Exercise goal: Filter this listing down to the lines that contain the word "ocupamos", and copy them.

-*-

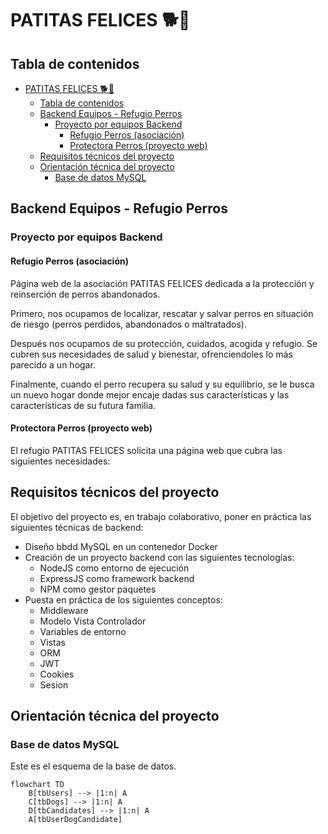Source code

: # PATITAS FELICES  🐕🐾
## Tabla de contenidos

- [PATITAS FELICES  🐕🐾](#patitas-felices--)
  - [Tabla de contenidos](#tabla-de-contenidos)
  - [Backend Equipos - Refugio Perros](#backend-equipos---refugio-perros)
    - [Proyecto por equipos Backend](#proyecto-por-equipos-backend)
      - [Refugio Perros (asociación)](#refugio-perros-asociación)
      - [Protectora Perros (proyecto web)](#protectora-perros-proyecto-web)
  - [Requisitos técnicos del proyecto](#requisitos-técnicos-del-proyecto)
  - [Orientación técnica del proyecto](#orientación-técnica-del-proyecto)
    - [Base de datos MySQL](#base-de-datos-mysql)


## Backend Equipos - Refugio Perros
### Proyecto por equipos Backend
#### Refugio Perros (asociación)
Página web de la asociación PATITAS FELICES dedicada a la protección y reinserción de perros abandonados.

Primero, nos ocupamos de localizar, rescatar y salvar perros en situación de riesgo (perros perdidos, abandonados o maltratados).

Después nos ocupamos de su protección, cuidados, acogida y refugio. Se cubren sus necesidades de salud y bienestar, ofrenciendoles lo más parecido a un hogar.

Finalmente, cuando el perro recupera su salud y su equilibrio, se le busca un nuevo hogar donde mejor encaje dadas sus características y las características de su futura familia.

#### Protectora Perros (proyecto web)
El refugio PATITAS FELICES solicita una página web que cubra las siguientes necesidades:

## Requisitos técnicos del proyecto
El objetivo del proyecto es, en trabajo colaborativo, poner en práctica las siguientes técnicas de backend:

- Diseño bbdd MySQL en un contenedor Docker
- Creación de un proyecto backend con las siguientes tecnologías:
    - NodeJS como entorno de ejecución
    - ExpressJS como framework backend
    - NPM como gestor paquetes
- Puesta en práctica de los siguientes conceptos:
    - Middleware
    - Modelo Vista Controlador
    - Variables de entorno
    - Vistas
    - ORM
    - JWT
    - Cookies
    - Sesion

## Orientación técnica del proyecto

### Base de datos MySQL
Este es el esquema de la base de datos.

```mermaid
flowchart TD
    B[tbUsers] --> |1:n| A
    C[tbDogs] --> |1:n| A
    D[tbCandidates] --> |1:n| A
    A[tbUserDogCandidate]
```
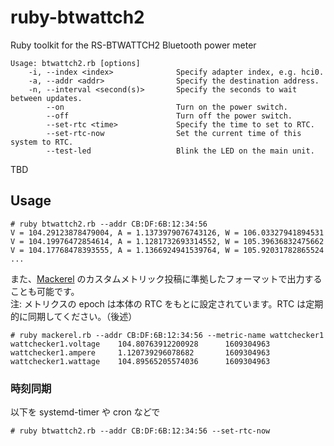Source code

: # ruby-btwattch2
Ruby toolkit for the RS-BTWATTCH2 Bluetooth power meter

```
Usage: btwattch2.rb [options]
    -i, --index <index>              Specify adapter index, e.g. hci0.
    -a, --addr <addr>                Specify the destination address.
    -n, --interval <second(s)>       Specify the seconds to wait between updates.
        --on                         Turn on the power switch.
        --off                        Turn off the power switch.
        --set-rtc <time>             Specify the time to set to RTC.
        --set-rtc-now                Set the current time of this system to RTC.
        --test-led                   Blink the LED on the main unit.
```
TBD

## Usage
    # ruby btwattch2.rb --addr CB:DF:6B:12:34:56
    V = 104.29123878479004, A = 1.1373979076743126, W = 106.03327941894531
    V = 104.19976472854614, A = 1.1281732693314552, W = 105.39636832475662
    V = 104.17768478393555, A = 1.1366924941539764, W = 105.92031782865524
    ...

また、[Mackerel](https://mackerel.io) のカスタムメトリック投稿に準拠したフォーマットで出力することも可能です。  
注: メトリクスの epoch は本体の RTC をもとに設定されています。RTC は定期的に同期してください。（後述）

    # ruby mackerel.rb --addr CB:DF:6B:12:34:56 --metric-name wattchecker1
    wattchecker1.voltage    104.80763912200928      1609304963
    wattchecker1.ampere     1.120739296078682       1609304963
    wattchecker1.wattage    104.89565205574036      1609304963
    
### 時刻同期
以下を systemd-timer や cron などで

    # ruby btwattch2.rb --addr CB:DF:6B:12:34:56 --set-rtc-now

-*-

Answer box:
Primero, nos ocupamos de localizar, rescatar y salvar perros en situación de riesgo (perros perdidos, abandonados o maltratados).
Después nos ocupamos de su protección, cuidados, acogida y refugio. Se cubren sus necesidades de salud y bienestar, ofrenciendoles lo más parecido a un hogar.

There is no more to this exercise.